Write out the following listing's lines from the one with "among EVM-compatible options." to the one with "defeat the purpose", exactly, with both included and no others.

(Dataset records begins)

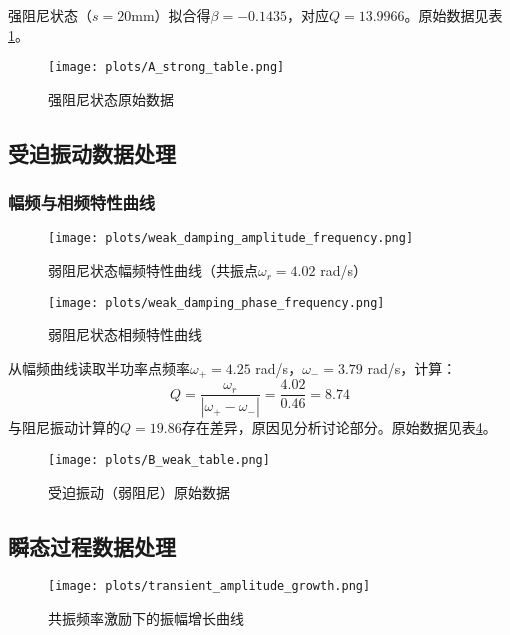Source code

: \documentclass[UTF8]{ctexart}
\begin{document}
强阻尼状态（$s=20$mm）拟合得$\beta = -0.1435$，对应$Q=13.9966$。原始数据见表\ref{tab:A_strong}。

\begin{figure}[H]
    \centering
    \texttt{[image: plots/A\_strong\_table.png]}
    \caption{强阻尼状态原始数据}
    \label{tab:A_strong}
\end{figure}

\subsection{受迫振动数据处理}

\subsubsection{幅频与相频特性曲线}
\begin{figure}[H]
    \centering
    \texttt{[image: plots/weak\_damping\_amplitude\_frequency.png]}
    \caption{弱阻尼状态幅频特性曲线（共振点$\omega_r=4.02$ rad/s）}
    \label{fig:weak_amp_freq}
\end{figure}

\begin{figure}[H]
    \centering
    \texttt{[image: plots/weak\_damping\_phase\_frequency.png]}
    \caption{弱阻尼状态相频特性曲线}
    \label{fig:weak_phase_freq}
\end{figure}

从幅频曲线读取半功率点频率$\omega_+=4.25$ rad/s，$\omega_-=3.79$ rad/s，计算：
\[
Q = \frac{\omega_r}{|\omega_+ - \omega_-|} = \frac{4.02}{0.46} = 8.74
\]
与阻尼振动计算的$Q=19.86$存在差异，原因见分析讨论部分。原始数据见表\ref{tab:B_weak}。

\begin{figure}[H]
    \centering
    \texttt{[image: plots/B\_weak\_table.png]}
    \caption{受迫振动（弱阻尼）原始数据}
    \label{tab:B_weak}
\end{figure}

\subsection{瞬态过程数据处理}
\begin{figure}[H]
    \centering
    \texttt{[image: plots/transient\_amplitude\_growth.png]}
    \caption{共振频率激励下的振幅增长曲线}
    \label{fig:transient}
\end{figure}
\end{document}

(Dataset records ends)
(Dataset records begins)

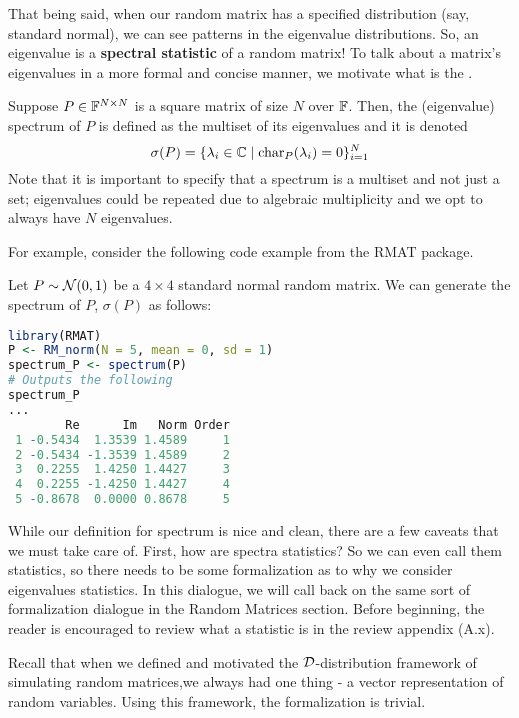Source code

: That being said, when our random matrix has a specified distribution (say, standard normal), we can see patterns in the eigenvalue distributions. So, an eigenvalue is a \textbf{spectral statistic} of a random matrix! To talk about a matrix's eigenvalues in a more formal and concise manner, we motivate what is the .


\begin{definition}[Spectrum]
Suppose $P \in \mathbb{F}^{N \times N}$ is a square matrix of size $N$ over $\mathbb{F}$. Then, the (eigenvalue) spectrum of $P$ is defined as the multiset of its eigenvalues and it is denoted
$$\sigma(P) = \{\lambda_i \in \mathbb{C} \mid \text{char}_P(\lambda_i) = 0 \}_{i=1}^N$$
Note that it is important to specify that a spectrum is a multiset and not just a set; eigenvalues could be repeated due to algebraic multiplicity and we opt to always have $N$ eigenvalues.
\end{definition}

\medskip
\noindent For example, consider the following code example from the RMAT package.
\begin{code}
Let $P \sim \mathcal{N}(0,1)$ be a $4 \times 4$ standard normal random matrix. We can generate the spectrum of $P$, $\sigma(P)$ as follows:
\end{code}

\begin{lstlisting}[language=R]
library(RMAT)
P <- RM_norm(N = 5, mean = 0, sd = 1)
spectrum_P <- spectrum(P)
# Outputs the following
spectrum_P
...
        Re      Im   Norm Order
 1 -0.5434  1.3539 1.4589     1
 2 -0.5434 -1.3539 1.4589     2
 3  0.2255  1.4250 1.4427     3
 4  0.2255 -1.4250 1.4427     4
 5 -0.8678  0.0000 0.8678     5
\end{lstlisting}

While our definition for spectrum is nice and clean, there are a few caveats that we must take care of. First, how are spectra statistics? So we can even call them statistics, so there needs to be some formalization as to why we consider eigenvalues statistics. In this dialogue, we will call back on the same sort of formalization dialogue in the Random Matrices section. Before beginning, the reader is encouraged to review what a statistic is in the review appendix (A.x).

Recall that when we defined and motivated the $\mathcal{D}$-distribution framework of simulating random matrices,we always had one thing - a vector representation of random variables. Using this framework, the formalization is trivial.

(Dataset records ends)
(Dataset records begins)

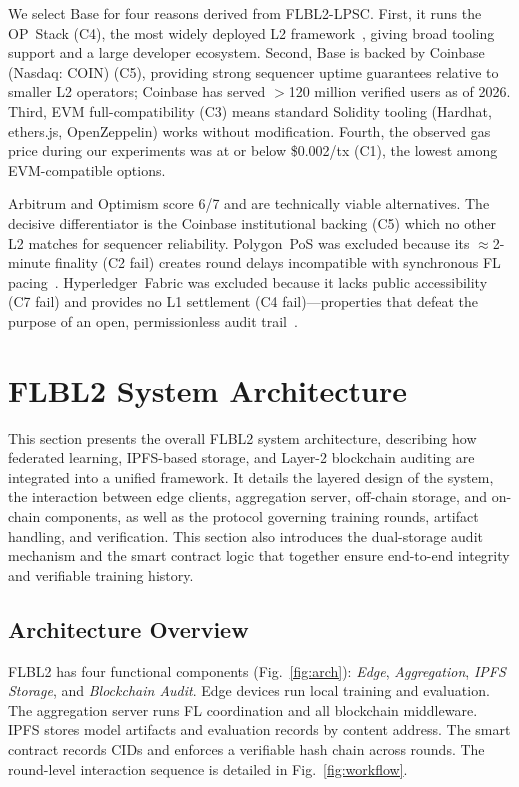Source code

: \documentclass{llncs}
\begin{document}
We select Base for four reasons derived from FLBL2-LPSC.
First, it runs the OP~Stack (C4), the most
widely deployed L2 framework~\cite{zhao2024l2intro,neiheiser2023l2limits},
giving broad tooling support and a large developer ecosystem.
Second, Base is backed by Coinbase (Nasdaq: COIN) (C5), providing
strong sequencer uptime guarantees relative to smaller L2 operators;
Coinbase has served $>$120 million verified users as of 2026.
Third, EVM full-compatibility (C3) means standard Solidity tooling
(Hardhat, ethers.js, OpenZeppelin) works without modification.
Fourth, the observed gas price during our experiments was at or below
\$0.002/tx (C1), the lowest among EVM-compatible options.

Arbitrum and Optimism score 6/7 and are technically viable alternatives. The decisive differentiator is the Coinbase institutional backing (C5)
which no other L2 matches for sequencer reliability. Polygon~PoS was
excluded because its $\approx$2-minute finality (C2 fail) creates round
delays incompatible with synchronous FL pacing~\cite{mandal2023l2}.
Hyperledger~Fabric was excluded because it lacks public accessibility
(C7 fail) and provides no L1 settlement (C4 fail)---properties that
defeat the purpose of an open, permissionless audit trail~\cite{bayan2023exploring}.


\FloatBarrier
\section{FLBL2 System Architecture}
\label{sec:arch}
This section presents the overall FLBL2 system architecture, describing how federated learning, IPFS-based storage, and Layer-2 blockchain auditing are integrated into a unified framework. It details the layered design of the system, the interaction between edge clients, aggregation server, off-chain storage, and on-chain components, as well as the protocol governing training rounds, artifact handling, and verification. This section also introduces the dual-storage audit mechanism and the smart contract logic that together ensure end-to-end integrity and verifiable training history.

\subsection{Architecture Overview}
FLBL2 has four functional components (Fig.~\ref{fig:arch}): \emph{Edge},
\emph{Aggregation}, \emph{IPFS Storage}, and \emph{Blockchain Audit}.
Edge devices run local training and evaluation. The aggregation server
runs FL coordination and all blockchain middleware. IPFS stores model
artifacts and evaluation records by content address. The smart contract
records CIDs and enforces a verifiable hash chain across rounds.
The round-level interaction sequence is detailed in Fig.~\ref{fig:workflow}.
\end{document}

(Dataset records ends)

Result of this exercise:
\$0.002/tx (C1), the lowest among EVM-compatible options.

Arbitrum and Optimism score 6/7 and are technically viable alternatives. The decisive differentiator is the Coinbase institutional backing (C5)
which no other L2 matches for sequencer reliability. Polygon~PoS was
excluded because its $\approx$2-minute finality (C2 fail) creates round
delays incompatible with synchronous FL pacing~\cite{mandal2023l2}.
Hyperledger~Fabric was excluded because it lacks public accessibility
(C7 fail) and provides no L1 settlement (C4 fail)---properties that
defeat the purpose of an open, permissionless audit trail~\cite{bayan2023exploring}.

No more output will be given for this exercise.